Tuesday, August 30, 2005

Corporate Governance in the US and Europe: Where Are We Now? by Tom Kirchmaier, Geoffrey Owen, Jeremy Grant

SSRN-Corporate Governance in the US and Europe: Where Are We Now? by Tom Kirchmaier, Geoffrey Owen, Jeremy Grant:

This one is long but very interesting! It is really a book more than a paper.
It is "based on a conference organised by the London School of Economics and New York University, held in London on November 4th and 5th, 2004.

The conference brought together academics and practitioners from both sides of the Atlantic to review recent developments in corporate governance, focusing in particular on the lessons to be learnt from the stock market boom-and-bust and from the corporate scandals that came to light in 2001 and 2002."
It contains many interesting insights!

A very quick "look about":
* "Why is corporate governance important? Corporate governance can be defined as
the set of control mechanisms and institutions which protect the suppliers of capital to a company, particularly suppliers of equity capital, the shareholders, who have only residual protection after all other claimants have been satisfied.
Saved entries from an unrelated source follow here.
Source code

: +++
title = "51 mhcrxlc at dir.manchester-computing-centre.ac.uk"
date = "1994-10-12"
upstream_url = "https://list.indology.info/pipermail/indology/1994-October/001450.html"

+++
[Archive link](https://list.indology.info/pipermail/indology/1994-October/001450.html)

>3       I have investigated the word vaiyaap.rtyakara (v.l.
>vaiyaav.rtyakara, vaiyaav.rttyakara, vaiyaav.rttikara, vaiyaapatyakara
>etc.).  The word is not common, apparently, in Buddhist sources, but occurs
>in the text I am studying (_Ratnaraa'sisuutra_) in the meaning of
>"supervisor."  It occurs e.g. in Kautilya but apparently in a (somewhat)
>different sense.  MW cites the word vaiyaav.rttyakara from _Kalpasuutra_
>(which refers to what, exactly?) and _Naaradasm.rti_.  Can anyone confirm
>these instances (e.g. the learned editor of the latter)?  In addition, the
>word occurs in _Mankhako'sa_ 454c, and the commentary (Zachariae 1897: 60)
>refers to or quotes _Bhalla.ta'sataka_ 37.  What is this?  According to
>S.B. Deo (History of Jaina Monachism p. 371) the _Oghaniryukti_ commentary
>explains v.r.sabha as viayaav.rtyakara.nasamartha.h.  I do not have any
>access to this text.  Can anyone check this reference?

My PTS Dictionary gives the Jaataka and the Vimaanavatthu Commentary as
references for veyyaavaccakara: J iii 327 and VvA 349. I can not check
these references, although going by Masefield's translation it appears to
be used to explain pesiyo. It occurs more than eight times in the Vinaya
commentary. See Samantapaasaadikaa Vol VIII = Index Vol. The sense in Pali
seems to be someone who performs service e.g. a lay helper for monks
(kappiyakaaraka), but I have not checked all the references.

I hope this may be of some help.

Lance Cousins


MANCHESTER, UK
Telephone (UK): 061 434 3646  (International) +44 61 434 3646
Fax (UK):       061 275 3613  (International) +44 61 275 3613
Product market competition provides an incentive for managers to deploy capital efficiently, but only effective corporate governance can ensure that interests of shareholders are protected."

* "In Europe, and to a lesser extent in Japan, additional pressure to make these changes came from the growing influence of American institutional investors as shareholders in European companies. Then came the stock market crash, followed by Enron, WorldCom and other corporate scandals. The US model of corporate governance lost much of its appeal, especially in those Continental countries where the concept of shareholder value maximisation did not fit easily with long-established habits and attitudes."
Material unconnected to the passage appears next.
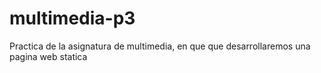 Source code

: # multimedia-p3
Practica de la asignatura de multimedia, en que que desarrollaremos una pagina web statica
* "Comparisons are often made between Anglo-American capitalism and the rest,
and it is true that the US and the UK do share some common features which distinguish them from most Continental European countries and Japan. But such generalisations obscure important differences on both sides of the divide. For example, British institutional investors tend to be more interventionist than their American counterparts."
Fascinating material done well! Definitely I^3!